It's a tablet computer, despite what the Cult of Jobs says. It is not a "different type of device" by any stretch of the imagination, unless you include the lock-down and the lack of a keyboard. Or USB port. Or SD card slot. Or multitasking. Or..

"The comment about bricking - what are you talking about? Are you talking about phones and getting bricked because you've broken the contract with your carrier? Apple don't brick devices, but if you jailbreak it might undo what you've done."

My apologies, they only used to brick devices. Now they wipe your machine and undo the jailbreak. Funny though, I can install Linux on my PC and still get warranty support if the hardware fails. Oh, and reinstall Windows if for some bizarre reason I felt masochistic enough.
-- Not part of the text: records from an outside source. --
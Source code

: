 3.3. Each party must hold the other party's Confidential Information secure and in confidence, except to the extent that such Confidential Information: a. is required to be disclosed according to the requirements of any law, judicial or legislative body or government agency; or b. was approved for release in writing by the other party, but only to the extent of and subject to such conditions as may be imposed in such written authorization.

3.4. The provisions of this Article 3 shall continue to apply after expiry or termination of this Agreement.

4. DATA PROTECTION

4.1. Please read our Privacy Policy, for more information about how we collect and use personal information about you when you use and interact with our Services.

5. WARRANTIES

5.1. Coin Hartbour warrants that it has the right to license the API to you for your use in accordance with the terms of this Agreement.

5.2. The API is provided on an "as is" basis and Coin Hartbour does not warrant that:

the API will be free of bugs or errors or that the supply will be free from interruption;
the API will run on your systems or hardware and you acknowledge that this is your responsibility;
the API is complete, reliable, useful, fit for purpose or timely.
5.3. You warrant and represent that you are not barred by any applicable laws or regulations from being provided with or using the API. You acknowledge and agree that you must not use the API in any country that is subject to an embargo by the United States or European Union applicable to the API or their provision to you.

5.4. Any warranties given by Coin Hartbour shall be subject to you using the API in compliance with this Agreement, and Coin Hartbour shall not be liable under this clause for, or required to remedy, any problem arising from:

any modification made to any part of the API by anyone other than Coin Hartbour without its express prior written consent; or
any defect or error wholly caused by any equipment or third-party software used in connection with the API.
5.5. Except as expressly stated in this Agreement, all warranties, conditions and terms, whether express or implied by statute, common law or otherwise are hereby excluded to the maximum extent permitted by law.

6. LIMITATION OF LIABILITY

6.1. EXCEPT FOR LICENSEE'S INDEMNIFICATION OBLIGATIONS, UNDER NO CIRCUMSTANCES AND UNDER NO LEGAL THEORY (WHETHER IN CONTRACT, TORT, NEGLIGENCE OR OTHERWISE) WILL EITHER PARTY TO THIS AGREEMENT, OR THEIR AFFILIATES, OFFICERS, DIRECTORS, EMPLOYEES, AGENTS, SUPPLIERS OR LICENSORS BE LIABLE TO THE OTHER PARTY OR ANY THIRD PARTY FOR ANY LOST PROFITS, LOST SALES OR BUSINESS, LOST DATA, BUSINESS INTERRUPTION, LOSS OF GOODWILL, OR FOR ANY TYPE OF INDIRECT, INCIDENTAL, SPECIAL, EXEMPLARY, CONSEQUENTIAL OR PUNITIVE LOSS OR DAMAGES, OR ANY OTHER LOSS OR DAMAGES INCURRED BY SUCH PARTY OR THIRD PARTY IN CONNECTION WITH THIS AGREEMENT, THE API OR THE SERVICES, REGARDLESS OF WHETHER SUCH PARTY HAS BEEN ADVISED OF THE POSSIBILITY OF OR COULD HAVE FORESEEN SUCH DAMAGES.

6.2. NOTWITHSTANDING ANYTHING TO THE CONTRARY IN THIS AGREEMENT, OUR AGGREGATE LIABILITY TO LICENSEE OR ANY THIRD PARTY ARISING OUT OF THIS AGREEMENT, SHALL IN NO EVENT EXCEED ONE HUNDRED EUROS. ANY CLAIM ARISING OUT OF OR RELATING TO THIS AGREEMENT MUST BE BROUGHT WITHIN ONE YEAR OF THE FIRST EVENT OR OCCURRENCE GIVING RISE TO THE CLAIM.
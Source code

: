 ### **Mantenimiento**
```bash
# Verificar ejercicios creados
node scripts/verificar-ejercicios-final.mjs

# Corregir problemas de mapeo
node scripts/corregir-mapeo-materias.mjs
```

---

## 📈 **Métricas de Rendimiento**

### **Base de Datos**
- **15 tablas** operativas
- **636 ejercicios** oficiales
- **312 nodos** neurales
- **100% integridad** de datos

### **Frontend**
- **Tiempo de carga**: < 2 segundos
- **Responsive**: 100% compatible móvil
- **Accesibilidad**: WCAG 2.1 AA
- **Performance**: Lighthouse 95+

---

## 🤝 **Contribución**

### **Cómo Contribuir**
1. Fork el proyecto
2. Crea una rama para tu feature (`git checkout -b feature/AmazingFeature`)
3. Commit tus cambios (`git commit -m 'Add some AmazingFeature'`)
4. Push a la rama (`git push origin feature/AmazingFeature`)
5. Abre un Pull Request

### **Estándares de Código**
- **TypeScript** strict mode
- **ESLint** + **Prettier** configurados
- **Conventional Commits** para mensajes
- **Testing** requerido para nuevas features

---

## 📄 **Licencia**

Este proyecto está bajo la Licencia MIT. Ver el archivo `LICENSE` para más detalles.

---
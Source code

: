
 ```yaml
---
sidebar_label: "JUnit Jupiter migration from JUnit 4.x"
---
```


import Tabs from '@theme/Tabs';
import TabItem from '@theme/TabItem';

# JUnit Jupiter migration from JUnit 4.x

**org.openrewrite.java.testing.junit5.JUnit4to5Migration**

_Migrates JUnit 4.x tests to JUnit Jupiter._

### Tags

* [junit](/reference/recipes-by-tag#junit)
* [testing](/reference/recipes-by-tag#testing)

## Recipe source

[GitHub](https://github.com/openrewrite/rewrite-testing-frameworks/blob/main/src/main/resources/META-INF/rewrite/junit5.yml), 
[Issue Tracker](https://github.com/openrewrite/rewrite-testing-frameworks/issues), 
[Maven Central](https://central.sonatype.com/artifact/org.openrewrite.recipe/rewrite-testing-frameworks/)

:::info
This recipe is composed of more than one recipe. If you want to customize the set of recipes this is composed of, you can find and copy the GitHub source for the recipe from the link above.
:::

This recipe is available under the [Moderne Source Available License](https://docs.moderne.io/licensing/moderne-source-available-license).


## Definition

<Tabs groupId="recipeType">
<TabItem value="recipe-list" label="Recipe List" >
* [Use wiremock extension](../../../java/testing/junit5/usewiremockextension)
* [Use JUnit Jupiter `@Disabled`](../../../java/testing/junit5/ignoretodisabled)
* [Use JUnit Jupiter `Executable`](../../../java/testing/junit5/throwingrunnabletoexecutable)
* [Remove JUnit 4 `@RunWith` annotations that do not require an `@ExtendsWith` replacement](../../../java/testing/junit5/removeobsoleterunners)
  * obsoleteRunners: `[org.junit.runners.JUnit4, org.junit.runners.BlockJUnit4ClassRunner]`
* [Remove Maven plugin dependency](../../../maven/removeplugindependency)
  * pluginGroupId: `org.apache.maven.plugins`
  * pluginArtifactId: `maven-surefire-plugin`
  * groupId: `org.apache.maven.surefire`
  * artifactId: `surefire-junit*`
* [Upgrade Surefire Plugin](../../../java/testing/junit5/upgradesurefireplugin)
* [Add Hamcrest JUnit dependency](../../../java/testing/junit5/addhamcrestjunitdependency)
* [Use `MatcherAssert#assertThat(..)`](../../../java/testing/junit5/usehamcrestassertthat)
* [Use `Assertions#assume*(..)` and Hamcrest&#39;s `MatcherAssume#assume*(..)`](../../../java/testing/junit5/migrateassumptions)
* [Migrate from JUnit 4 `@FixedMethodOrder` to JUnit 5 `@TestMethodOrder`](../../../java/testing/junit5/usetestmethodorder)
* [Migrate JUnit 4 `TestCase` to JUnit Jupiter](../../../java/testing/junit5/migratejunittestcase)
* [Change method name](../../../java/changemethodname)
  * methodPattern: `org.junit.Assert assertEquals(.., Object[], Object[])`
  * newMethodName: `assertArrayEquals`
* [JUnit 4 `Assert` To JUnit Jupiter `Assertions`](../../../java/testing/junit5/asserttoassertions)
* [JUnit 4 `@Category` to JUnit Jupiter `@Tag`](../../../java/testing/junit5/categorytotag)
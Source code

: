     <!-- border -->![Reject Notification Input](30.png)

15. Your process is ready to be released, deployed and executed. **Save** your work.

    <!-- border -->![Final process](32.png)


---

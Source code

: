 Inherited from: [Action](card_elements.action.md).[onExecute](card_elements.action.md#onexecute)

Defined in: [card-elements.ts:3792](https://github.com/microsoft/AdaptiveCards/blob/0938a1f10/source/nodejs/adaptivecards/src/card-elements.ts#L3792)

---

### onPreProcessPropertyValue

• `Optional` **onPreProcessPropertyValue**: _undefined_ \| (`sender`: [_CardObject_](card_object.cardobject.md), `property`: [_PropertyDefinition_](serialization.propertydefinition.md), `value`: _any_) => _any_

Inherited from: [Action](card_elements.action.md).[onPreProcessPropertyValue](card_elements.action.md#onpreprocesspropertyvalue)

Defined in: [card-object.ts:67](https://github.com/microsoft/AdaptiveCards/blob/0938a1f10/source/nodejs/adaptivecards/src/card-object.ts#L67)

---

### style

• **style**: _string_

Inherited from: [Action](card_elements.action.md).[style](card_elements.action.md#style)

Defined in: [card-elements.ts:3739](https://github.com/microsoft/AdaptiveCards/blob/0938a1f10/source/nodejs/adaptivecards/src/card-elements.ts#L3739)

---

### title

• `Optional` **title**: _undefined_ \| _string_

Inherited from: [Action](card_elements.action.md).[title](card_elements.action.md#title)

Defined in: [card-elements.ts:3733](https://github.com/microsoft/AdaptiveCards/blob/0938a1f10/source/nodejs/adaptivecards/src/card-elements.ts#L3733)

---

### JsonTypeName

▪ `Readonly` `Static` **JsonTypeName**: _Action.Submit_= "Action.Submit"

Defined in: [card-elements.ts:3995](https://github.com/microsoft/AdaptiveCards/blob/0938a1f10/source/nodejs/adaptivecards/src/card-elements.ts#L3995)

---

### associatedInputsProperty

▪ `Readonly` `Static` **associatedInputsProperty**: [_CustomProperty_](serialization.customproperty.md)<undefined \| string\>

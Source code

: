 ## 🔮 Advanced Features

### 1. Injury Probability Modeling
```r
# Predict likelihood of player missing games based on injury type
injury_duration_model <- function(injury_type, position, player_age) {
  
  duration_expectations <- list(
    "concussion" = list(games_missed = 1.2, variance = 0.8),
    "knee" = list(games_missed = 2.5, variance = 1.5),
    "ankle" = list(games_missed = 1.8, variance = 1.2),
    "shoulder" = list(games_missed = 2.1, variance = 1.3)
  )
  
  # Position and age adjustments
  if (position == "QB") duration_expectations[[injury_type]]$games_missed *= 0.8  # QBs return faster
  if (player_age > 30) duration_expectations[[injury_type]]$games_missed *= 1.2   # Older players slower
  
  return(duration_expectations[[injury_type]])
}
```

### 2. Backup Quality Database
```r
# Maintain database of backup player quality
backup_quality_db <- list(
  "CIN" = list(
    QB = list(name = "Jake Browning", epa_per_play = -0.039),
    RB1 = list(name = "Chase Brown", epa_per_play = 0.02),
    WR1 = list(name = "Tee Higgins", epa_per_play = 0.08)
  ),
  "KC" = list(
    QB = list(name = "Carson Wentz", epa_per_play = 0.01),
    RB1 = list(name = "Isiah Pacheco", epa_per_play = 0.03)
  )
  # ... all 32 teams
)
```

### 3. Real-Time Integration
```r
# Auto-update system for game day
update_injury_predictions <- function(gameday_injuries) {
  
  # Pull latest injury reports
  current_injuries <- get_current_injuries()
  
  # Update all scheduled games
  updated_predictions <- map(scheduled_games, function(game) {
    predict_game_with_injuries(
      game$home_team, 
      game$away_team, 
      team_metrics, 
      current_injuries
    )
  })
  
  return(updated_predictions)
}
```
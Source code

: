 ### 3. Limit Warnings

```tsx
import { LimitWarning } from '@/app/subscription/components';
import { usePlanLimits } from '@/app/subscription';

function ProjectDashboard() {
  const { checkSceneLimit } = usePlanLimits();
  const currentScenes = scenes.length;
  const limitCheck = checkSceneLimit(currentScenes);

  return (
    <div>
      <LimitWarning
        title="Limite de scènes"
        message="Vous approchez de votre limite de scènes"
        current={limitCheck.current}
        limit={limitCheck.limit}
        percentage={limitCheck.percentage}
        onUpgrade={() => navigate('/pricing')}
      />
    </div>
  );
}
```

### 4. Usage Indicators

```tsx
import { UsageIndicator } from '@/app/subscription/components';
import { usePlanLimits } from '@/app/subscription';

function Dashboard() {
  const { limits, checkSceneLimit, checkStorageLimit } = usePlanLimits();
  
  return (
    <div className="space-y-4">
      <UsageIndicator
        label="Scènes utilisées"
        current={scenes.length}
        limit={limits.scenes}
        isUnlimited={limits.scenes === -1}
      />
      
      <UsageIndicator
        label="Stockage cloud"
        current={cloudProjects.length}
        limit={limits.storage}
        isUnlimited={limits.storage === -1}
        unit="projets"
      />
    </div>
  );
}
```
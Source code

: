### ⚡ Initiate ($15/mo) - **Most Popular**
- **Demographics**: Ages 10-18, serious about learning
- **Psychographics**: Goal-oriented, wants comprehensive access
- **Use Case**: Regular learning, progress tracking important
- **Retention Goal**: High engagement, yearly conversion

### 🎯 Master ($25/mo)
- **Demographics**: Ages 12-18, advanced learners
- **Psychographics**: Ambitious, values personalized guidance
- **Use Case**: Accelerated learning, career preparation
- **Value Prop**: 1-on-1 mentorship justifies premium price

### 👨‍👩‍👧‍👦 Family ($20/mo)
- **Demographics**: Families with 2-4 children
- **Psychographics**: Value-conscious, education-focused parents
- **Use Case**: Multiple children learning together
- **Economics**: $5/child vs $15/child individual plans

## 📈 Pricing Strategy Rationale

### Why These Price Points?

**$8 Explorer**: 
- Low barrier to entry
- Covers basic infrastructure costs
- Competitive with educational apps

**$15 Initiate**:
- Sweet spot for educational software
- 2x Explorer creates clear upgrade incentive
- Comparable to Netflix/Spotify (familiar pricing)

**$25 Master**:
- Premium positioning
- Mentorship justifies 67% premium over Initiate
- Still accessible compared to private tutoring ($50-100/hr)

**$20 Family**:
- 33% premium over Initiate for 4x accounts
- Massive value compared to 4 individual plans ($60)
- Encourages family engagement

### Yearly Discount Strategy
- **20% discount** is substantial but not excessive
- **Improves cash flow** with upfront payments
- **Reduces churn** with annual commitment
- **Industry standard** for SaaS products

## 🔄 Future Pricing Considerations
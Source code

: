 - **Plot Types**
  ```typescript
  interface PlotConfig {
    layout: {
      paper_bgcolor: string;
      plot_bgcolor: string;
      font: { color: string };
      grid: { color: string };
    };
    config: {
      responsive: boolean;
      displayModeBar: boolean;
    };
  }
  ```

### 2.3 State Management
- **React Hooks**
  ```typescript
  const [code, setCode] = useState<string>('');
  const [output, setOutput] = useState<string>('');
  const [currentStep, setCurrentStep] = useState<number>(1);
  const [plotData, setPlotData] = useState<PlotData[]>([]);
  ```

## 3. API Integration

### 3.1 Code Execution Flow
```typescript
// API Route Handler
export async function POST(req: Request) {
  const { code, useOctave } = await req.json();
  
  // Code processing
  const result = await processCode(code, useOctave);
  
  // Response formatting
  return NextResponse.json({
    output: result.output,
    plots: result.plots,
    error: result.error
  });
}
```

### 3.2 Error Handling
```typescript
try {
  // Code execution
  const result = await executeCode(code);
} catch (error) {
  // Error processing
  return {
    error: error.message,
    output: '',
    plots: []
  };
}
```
Or I could dual-boot. And still get Windows updates. Why? Because it's a computer. Just like an ipad.

"As for your comment about 30%, you might want to look into channel sales. This isn't a lot of money, many stores charge much more, and the best thing about this store is that there is only one, and that means everyone shops there."

30% is an absolute boatload. There only being one place where you can sell or buy apps is not a good thing. It's what will keep that ridiculous 30% overhead in place.

I'm hopefully going to be doing a computer games technology degree soon. I'm considering mobile and "embedded" devices to make some cheapy games with. Guess what platform I won't be developing for?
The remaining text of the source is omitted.